• _Work to complete_: Please copy, exactly as they appear below, the lines from the one containing "### Installation" through the one containing "The API will".

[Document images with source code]
=== Section Start ===
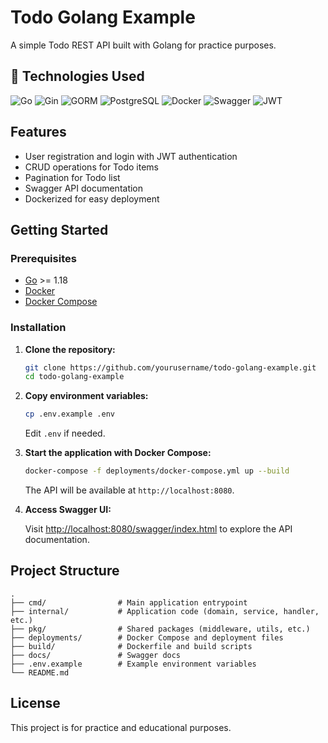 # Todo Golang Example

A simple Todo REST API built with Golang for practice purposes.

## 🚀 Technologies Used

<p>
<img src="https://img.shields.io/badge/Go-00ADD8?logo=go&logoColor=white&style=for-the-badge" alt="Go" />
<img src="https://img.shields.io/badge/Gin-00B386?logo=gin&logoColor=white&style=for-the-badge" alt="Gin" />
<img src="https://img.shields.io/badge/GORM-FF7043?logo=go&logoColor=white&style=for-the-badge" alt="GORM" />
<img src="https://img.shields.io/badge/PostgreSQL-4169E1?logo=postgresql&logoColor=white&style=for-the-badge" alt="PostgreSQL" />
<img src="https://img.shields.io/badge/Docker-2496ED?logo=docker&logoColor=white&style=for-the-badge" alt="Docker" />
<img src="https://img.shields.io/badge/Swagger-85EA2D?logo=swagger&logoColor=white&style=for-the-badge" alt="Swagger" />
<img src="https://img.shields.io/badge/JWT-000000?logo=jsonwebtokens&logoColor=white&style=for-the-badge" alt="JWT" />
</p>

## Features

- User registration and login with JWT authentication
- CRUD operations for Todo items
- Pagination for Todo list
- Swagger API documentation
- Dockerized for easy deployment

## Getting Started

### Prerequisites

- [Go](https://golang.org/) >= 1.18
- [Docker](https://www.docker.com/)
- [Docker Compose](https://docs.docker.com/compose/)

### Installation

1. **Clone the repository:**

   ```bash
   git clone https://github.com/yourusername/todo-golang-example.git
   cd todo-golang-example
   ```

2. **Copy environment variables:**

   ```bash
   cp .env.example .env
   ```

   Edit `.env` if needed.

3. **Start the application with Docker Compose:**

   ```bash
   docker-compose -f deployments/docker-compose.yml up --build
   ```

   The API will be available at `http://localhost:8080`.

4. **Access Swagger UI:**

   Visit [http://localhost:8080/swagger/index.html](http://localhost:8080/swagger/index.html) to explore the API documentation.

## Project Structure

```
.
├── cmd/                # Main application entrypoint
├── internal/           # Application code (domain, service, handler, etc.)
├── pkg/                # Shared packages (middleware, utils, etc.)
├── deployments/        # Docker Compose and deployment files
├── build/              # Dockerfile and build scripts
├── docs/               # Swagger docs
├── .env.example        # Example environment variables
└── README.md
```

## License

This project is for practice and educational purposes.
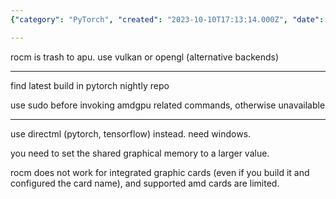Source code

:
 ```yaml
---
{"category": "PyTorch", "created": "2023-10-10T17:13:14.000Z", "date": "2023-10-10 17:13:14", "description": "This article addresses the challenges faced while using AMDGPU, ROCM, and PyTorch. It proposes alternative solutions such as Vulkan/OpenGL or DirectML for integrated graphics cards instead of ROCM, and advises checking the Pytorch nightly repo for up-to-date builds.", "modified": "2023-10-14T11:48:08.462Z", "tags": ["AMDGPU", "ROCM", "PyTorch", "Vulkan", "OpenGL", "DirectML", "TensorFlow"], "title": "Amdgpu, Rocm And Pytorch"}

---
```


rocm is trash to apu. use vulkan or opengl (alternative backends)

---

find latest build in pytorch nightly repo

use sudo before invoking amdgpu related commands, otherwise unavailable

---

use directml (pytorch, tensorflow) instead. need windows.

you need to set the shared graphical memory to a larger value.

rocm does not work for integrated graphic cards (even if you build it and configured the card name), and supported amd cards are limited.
=== Section End ===
=== Section Start ===
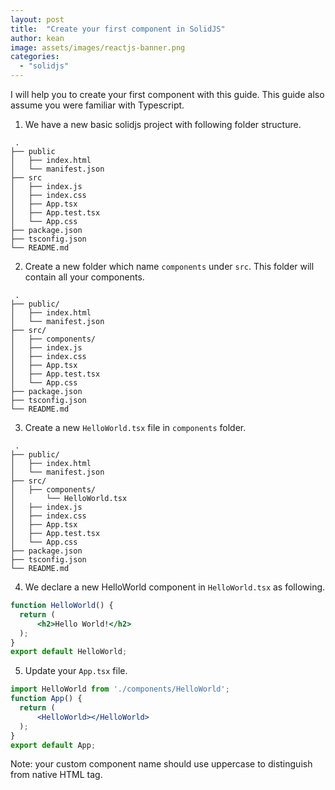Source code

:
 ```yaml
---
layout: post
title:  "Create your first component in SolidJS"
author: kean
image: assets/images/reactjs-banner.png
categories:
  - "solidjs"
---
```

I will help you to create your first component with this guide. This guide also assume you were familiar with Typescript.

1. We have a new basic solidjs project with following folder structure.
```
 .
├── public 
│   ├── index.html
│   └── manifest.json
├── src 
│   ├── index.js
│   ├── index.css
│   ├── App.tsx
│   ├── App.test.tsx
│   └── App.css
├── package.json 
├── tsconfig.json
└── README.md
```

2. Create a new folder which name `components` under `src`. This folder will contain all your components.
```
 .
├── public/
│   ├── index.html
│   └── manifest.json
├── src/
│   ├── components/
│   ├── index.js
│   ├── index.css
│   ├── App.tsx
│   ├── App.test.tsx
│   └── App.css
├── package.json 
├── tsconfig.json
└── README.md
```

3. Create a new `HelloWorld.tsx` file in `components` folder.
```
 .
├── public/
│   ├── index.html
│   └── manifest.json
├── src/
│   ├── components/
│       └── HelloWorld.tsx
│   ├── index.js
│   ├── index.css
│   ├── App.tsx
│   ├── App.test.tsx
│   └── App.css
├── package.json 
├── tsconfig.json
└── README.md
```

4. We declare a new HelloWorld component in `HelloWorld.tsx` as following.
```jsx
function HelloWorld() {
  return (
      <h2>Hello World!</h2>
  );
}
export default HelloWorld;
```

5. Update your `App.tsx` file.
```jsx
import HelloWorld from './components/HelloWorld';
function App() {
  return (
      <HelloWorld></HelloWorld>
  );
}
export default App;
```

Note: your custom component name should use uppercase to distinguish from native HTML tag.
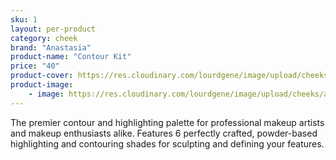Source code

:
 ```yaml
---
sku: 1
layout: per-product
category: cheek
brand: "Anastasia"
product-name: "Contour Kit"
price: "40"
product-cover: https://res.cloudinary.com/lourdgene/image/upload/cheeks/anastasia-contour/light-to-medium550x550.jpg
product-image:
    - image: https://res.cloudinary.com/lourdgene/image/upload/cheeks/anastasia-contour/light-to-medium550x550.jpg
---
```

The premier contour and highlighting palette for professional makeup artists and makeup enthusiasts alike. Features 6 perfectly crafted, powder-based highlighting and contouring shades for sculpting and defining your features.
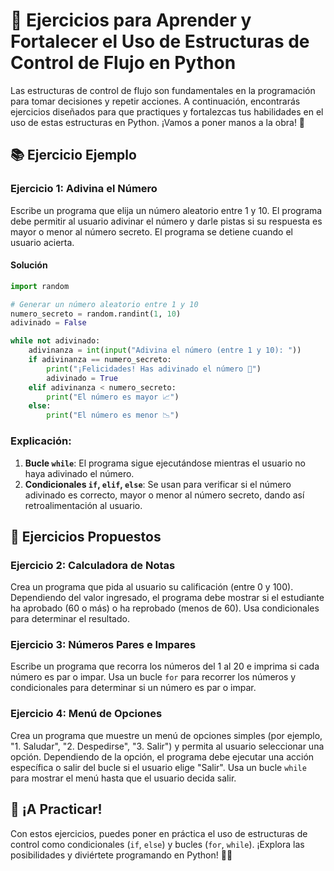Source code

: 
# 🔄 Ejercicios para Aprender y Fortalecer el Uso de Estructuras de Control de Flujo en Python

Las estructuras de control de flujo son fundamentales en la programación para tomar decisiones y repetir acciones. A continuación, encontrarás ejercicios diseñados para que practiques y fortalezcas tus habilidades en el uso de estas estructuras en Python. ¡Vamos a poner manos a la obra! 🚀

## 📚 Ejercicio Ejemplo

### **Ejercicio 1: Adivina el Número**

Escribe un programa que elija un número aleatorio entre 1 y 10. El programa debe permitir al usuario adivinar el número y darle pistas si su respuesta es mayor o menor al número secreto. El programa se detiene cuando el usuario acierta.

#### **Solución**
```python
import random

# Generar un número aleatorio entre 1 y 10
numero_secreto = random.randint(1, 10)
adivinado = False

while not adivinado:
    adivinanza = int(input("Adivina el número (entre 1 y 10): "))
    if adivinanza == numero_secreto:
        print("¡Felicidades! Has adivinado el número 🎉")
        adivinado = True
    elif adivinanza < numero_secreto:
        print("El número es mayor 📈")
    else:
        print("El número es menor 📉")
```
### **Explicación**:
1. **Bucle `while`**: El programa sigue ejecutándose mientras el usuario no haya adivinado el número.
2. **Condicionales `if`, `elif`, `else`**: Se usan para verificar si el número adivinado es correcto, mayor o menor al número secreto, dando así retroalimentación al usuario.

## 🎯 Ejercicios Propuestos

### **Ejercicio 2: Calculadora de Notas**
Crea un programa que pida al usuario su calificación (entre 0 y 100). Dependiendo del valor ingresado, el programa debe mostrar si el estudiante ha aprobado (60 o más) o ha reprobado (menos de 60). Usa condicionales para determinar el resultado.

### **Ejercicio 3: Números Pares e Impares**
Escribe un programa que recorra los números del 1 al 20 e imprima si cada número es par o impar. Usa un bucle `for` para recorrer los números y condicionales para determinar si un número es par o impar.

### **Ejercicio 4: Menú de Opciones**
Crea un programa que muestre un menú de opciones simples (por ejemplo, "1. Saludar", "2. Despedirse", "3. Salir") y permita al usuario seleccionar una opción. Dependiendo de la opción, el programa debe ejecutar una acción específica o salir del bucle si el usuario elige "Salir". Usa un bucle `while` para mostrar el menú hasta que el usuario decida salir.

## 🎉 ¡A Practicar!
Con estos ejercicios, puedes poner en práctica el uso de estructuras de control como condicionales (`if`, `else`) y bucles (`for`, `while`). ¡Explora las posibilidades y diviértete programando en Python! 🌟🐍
=== Section End ===
• _Exercise output_:
### Installation

1. **Clone the repository:**

   ```bash
   git clone https://github.com/yourusername/todo-golang-example.git
   cd todo-golang-example
   ```

2. **Copy environment variables:**

   ```bash
   cp .env.example .env
   ```

   Edit `.env` if needed.

3. **Start the application with Docker Compose:**

   ```bash
   docker-compose -f deployments/docker-compose.yml up --build
   ```

   The API will be available at `http://localhost:8080`.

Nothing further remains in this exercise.